Israeli premier makes last pitch to voters for re-election
ISRAELI Prime Minister Benjamin Netanyahu headed to a settlement neighbourhood of annexed east Jerusalem yesterday, wrapping up his reelection campaign with the claim that only he would keep the city united.
The right-wing incumbent has repeatedly accused his centre-left challengers, Isaac Herzog and Tzipi Livni, of being ready to abandon Israel’s claim to Jerusalem as its indivisible capital in peace negotiations with the Palestinians.
“The important thing is to keep a unified Jerusalem,” he said on the final day of campaigning for today’s election.
Netanyahu visited Har Homa, a particularly controversial settlement neighbourhood on Jerusalem’s southern outskirts where building began in 1997 during his first term as premier.
Construction at the site, which lies between Arab neighbourhoods of east Jerusalem and the southern West Bank, prompted the Palestinians to break off peace talks in protest at the threat to the viability of their promised state.
Israel occupied Arab east Jerusalem with the rest of the West Bank in the Six-Day War of 1967 and later annexed it in a move never recognised by the international community.
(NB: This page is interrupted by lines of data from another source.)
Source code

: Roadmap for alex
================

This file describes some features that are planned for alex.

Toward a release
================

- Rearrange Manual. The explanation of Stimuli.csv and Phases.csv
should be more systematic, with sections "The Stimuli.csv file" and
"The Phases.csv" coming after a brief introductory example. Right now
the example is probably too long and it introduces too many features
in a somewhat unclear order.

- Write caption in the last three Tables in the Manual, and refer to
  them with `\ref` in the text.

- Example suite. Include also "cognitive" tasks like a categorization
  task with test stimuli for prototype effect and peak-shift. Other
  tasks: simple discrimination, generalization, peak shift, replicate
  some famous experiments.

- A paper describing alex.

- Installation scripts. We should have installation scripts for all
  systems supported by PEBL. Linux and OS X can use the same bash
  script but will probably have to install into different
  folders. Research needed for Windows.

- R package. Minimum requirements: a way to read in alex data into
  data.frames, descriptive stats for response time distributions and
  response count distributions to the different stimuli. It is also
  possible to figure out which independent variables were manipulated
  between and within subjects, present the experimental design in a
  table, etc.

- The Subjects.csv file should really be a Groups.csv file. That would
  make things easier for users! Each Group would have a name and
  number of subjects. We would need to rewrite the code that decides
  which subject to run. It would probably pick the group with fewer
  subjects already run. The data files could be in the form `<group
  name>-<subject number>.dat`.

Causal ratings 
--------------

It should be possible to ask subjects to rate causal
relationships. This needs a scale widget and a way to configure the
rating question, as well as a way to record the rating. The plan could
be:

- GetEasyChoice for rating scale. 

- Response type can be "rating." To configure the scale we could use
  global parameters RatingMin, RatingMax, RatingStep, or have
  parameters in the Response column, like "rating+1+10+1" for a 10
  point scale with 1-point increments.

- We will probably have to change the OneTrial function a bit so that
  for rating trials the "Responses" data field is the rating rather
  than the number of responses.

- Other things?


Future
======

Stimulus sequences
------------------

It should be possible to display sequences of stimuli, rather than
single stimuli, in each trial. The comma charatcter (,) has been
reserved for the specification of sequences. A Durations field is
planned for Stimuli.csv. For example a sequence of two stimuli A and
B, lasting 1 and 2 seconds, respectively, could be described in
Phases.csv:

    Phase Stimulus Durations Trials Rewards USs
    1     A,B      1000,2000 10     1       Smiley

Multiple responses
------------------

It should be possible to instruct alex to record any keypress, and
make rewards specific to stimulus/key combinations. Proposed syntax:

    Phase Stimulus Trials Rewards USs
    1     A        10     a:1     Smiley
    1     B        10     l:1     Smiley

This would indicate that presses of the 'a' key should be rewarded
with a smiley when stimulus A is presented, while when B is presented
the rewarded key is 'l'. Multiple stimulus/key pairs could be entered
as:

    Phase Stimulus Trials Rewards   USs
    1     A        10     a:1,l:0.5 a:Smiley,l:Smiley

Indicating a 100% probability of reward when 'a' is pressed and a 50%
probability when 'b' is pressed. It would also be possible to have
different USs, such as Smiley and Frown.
The Palestinians claim it as the capital of their future state.
Over the past two years, Netanyahu has defied international condemnation, including from Washington.
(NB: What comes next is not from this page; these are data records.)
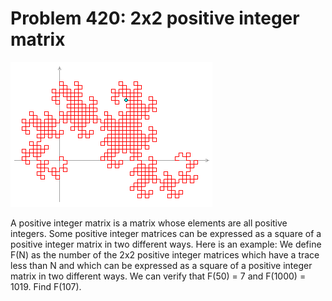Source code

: # Problem 420: 2x2 positive integer matrix

![p420](img/420.gif)

A positive integer matrix is a matrix whose elements are all positive
integers. Some positive integer matrices can be expressed as a square of
a positive integer matrix in two different ways. Here is an example: We
define F(N) as the number of the 2x2 positive integer matrices which
have a trace less than N and which can be expressed as a square of a
positive integer matrix in two different ways. We can verify that F(50)
= 7 and F(1000) = 1019. Find F(107).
Herzog, whose Zionist Union bloc had a four-seat lead over Netanyahu’s Likud party in the final opinion polls of the campaign, has rejected the right winger’s claims that he would be weak on Jerusalem.
Visiting the Western Wall, the holiest site at which Jews can pray, Herzog pledged to “safeguard Jerusalem and its residents in actions, not just words, more than any other leader”.